La trama (con parole mie): Joseph, un vedovo figlio della periferia estrema, della violenza e del rancore, dedito ad alcool e scatti d'ira, si rifugia nel negozio della devota Hannah, una donna legata ai principi cristiani che ha un background molto lontano - apparentemente - da quello rabbioso dell'uomo.
I due, nonostante le ferite infertesi reciprocamente ed eredità delle vite che li hanno condotti fino a quell'incontro, troveranno il modo di divenire l'uno la salvezza dell'altra, lottanto soli ma con la consapevolezza di avere qualcuno che, pur in modo singolare, guarderà sempre loro le spalle.

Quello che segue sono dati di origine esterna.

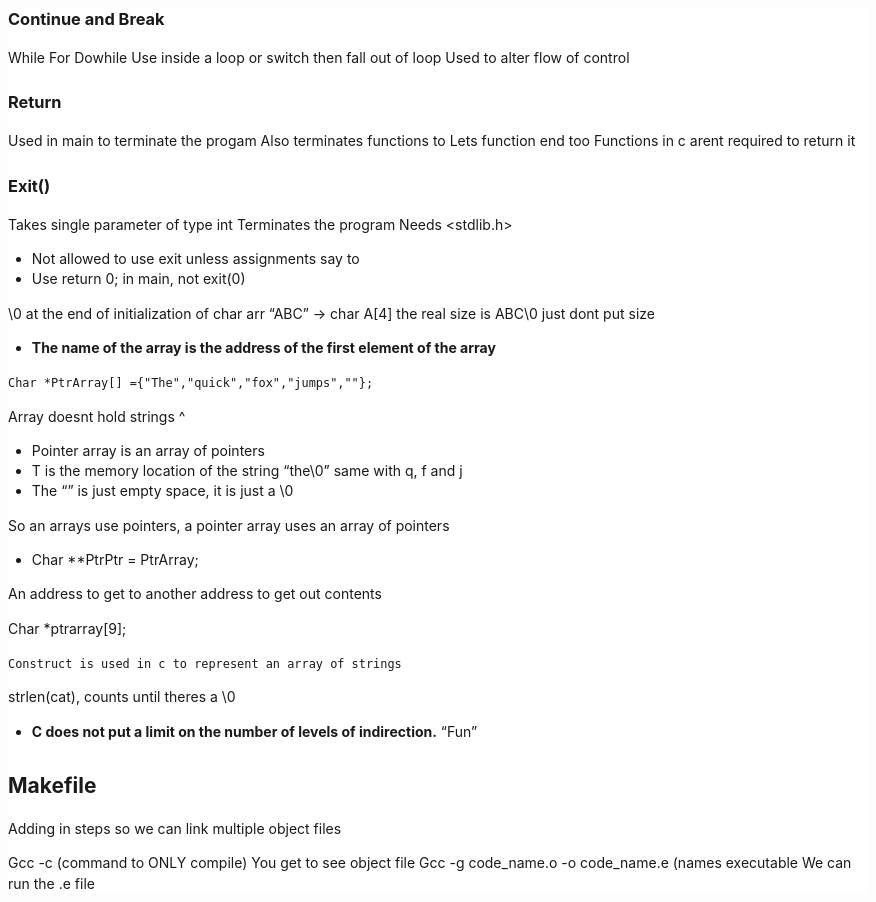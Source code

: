 ### Continue and Break
While
For
Dowhile
Use inside a loop or switch then fall out of loop
Used to alter flow of control



### Return
Used in main to terminate the progam
Also terminates functions to
Lets function end too
Functions in c arent required to return it


### Exit()
Takes single parameter of type int
Terminates the program
Needs <stdlib.h> 

* Not allowed to use exit unless assignments say to
* Use return 0; in main, not exit(0) 

\0 at the end of initialization of char arr
“ABC” -> char A[4] the real size is ABC\0 just dont put size

* **The name of the array is the address of the first element of the array**

```
Char *PtrArray[] ={"The","quick","fox","jumps",""};
```
Array doesnt hold strings ^

* Pointer array is an array of pointers
* T is the memory location of the string “the\0” same with q, f and j
* The “” is just empty space, it is just a \0

So an arrays use pointers, a pointer array uses an array of pointers
* Char **PtrPtr = PtrArray;

An address to get to another address to get out contents

Char *ptrarray[9];

	Construct is used in c to represent an array of strings

strlen(cat), counts until theres a \0

* **C does not put a limit on the number of levels of indirection.** “Fun”


## Makefile
Adding in steps so we can link multiple object files

Gcc -c (command to ONLY compile)
You get to see object file
Gcc -g code_name.o -o code_name.e (names executable
We can run the .e file
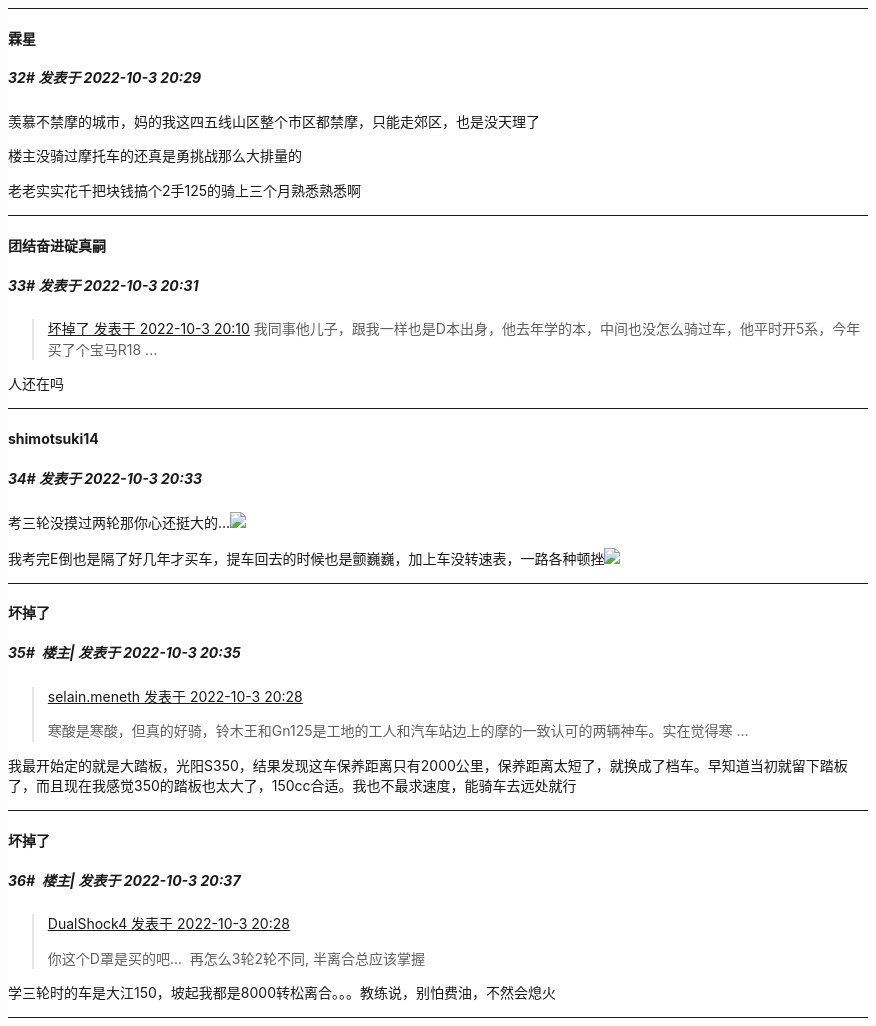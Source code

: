 *****

####  霖星  
##### 32#       发表于 2022-10-3 20:29

羡慕不禁摩的城市，妈的我这四五线山区整个市区都禁摩，只能走郊区，也是没天理了

楼主没骑过摩托车的还真是勇挑战那么大排量的

老老实实花千把块钱搞个2手125的骑上三个月熟悉熟悉啊

*****

####  团结奋进碇真嗣  
##### 33#       发表于 2022-10-3 20:31

<blockquote><a href="httphttps://bbs.saraba1st.com/2b/forum.php?mod=redirect&amp;goto=findpost&amp;pid=57747348&amp;ptid=2097903" target="_blank">坏掉了 发表于 2022-10-3 20:10</a>
我同事他儿子，跟我一样也是D本出身，他去年学的本，中间也没怎么骑过车，他平时开5系，今年买了个宝马R18 ...</blockquote>
人还在吗

*****

####  shimotsuki14  
##### 34#       发表于 2022-10-3 20:33

考三轮没摸过两轮那你心还挺大的…<img src="https://static.saraba1st.com/image/smiley/face2017/068.png" referrerpolicy="no-referrer">

我考完E倒也是隔了好几年才买车，提车回去的时候也是颤巍巍，加上车没转速表，一路各种顿挫<img src="https://static.saraba1st.com/image/smiley/face2017/068.png" referrerpolicy="no-referrer">

*****

####  坏掉了  
##### 35#         楼主| 发表于 2022-10-3 20:35

<blockquote><a href="httphttps://bbs.saraba1st.com/2b/forum.php?mod=redirect&amp;goto=findpost&amp;pid=57747709&amp;ptid=2097903" target="_blank">selain.meneth 发表于 2022-10-3 20:28</a>

寒酸是寒酸，但真的好骑，铃木王和Gn125是工地的工人和汽车站边上的摩的一致认可的两辆神车。实在觉得寒 ...</blockquote>
我最开始定的就是大踏板，光阳S350，结果发现这车保养距离只有2000公里，保养距离太短了，就换成了档车。早知道当初就留下踏板了，而且现在我感觉350的踏板也太大了，150cc合适。我也不最求速度，能骑车去远处就行

*****

####  坏掉了  
##### 36#         楼主| 发表于 2022-10-3 20:37

<blockquote><a href="httphttps://bbs.saraba1st.com/2b/forum.php?mod=redirect&amp;goto=findpost&amp;pid=57747720&amp;ptid=2097903" target="_blank">DualShock4 发表于 2022-10-3 20:28</a>

你这个D罩是买的吧...  再怎么3轮2轮不同, 半离合总应该掌握</blockquote>
学三轮时的车是大江150，坡起我都是8000转松离合。。。教练说，别怕费油，不然会熄火

*****
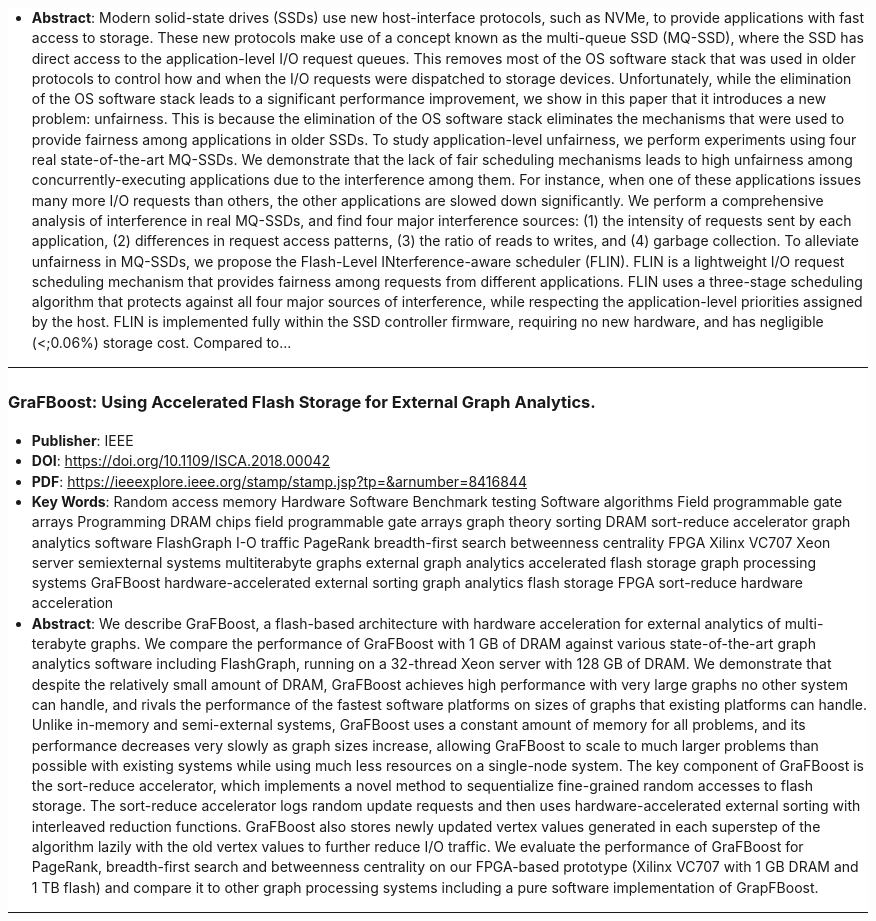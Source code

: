 * **Abstract**: Modern solid-state drives (SSDs) use new host-interface protocols, such as NVMe, to provide applications with fast access to storage. These new protocols make use of a concept known as the multi-queue SSD (MQ-SSD), where the SSD has direct access to the application-level I/O request queues. This removes most of the OS software stack that was used in older protocols to control how and when the I/O requests were dispatched to storage devices. Unfortunately, while the elimination of the OS software stack leads to a significant performance improvement, we show in this paper that it introduces a new problem: unfairness. This is because the elimination of the OS software stack eliminates the mechanisms that were used to provide fairness among applications in older SSDs. To study application-level unfairness, we perform experiments using four real state-of-the-art MQ-SSDs. We demonstrate that the lack of fair scheduling mechanisms leads to high unfairness among concurrently-executing applications due to the interference among them. For instance, when one of these applications issues many more I/O requests than others, the other applications are slowed down significantly. We perform a comprehensive analysis of interference in real MQ-SSDs, and find four major interference sources: (1) the intensity of requests sent by each application, (2) differences in request access patterns, (3) the ratio of reads to writes, and (4) garbage collection. To alleviate unfairness in MQ-SSDs, we propose the Flash-Level INterference-aware scheduler (FLIN). FLIN is a lightweight I/O request scheduling mechanism that provides fairness among requests from different applications. FLIN uses a three-stage scheduling algorithm that protects against all four major sources of interference, while respecting the application-level priorities assigned by the host. FLIN is implemented fully within the SSD controller firmware, requiring no new hardware, and has negligible (<;0.06%) storage cost. Compared to...

---
### GraFBoost: Using Accelerated Flash Storage for External Graph Analytics.
* **Publisher**: IEEE
* **DOI**: https://doi.org/10.1109/ISCA.2018.00042
* **PDF**: https://ieeexplore.ieee.org/stamp/stamp.jsp?tp=&arnumber=8416844
* **Key Words**: Random access memory Hardware Software Benchmark testing Software algorithms Field programmable gate arrays Programming DRAM chips field programmable gate arrays graph theory sorting DRAM sort-reduce accelerator graph analytics software FlashGraph I-O traffic PageRank breadth-first search betweenness centrality FPGA Xilinx VC707 Xeon server semiexternal systems multiterabyte graphs external graph analytics accelerated flash storage graph processing systems GraFBoost hardware-accelerated external sorting graph analytics flash storage FPGA sort-reduce hardware acceleration 
* **Abstract**: We describe GraFBoost, a flash-based architecture with hardware acceleration for external analytics of multi-terabyte graphs. We compare the performance of GraFBoost with 1 GB of DRAM against various state-of-the-art graph analytics software including FlashGraph, running on a 32-thread Xeon server with 128 GB of DRAM. We demonstrate that despite the relatively small amount of DRAM, GraFBoost achieves high performance with very large graphs no other system can handle, and rivals the performance of the fastest software platforms on sizes of graphs that existing platforms can handle. Unlike in-memory and semi-external systems, GraFBoost uses a constant amount of memory for all problems, and its performance decreases very slowly as graph sizes increase, allowing GraFBoost to scale to much larger problems than possible with existing systems while using much less resources on a single-node system. The key component of GraFBoost is the sort-reduce accelerator, which implements a novel method to sequentialize fine-grained random accesses to flash storage. The sort-reduce accelerator logs random update requests and then uses hardware-accelerated external sorting with interleaved reduction functions. GraFBoost also stores newly updated vertex values generated in each superstep of the algorithm lazily with the old vertex values to further reduce I/O traffic. We evaluate the performance of GraFBoost for PageRank, breadth-first search and betweenness centrality on our FPGA-based prototype (Xilinx VC707 with 1 GB DRAM and 1 TB flash) and compare it to other graph processing systems including a pure software implementation of GrapFBoost.

---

Una storia quasi d'amore atipica e straziante, una rinascita che, più che di seconda occasione, sa di presa di coscienza di tutti i limiti di questo mondo e dell'altro.
Sempre che ci sia.
A volte capita di incrociare il cammino di alcuni film durissimi e "spietati", per usare un paragone eastwoodiano di quelli che saranno sempre benvoluti da queste parti.
Veri e propri pugni in faccia, che paiono giunti appositamente per far sanguinare.
Paddy Considine, figlio della scuola "hard rock" inglese dei Ken Loach e degli Shane Meadows - fu il protagonista dell'ottimo ed altrettanto potente Dead man's shoes - si iscrive a pieno titolo nella categoria con un esordio clamoroso, una storia dalle tinte fosche, drammatica e violenta che riporta alla mente le immagini del miglior - e già citato - Loach, quello del mio favorito My name is Joe.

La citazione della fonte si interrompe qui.